Kiss Goodbye to “I Kissed Dating Goodbye”

Peacemaking includes being able to admit being wrong. So stories of people who publicly acknowledge being wrong are encouraging and instructive.

Recently, author Joshua Harris has acknowledged that the popular book he wrote some twenty years ago, I Kissed Dating Goodbye, was not only naïve but in some cases caused harm, and asked his publisher to cease publishing it. Harris realizes that he was “young, certain, zealous and restlessly ambitious,” when he discouraged Christians from dating, a view he now recognizes as not based on Scripture.

“Admitting that I was wrong hasn’t been easy for me. I’ve angered people who still like my book, and my efforts are understandably viewed as inadequate by the people who were hurt. But I’m glad I set out on this journey because it’s been a pathway of transformation for me, and I’ve heard from others who have found healing in knowing they’re not alone in reconsidering old ways of thinking…

“Admitting I was wrong about the biggest accomplishment of my life has given me a greater willingness to admit that I don’t have all the answers…”

Mr. Harris notes that critics are referring to his current round of talks as an “apology tour.” Should one apologize for promoting a particular viewpoint that one later regrets? Apology is appropriate when there has been an offense.
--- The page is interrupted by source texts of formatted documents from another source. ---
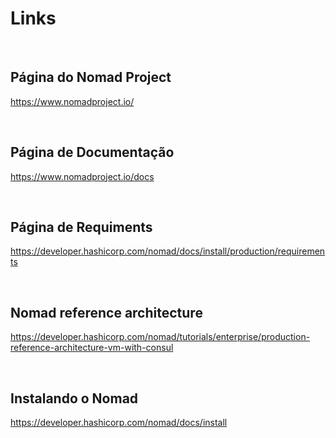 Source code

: # Links 

</br>

## Página do Nomad Project 
https://www.nomadproject.io/

</br>

## Página de Documentação
https://www.nomadproject.io/docs

</br>

## Página de Requiments
https://developer.hashicorp.com/nomad/docs/install/production/requirements

</br>

## Nomad reference architecture
https://developer.hashicorp.com/nomad/tutorials/enterprise/production-reference-architecture-vm-with-consul

</br>

## Instalando o Nomad
https://developer.hashicorp.com/nomad/docs/install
But writing a book promoting a particular lifestyle is not in itself offensive. Readers are free to accept or reject the ideas in Mr. Harris’s book, so if readers were harmed, perhaps it’s because they put too much stock in Mr. Harris’s ideas without evaluating those ideas for themselves. Perhaps it’s a matter of influence: Mr. Harris used his influence to promote a particular viewpoint that he now realizes was incorrect. Whether or not others were harmed, it’s a matter of integrity now for him to correct that viewpoint.

Mr. Harris is to be admired for admitting publicly that he was “wrong.” That takes humility.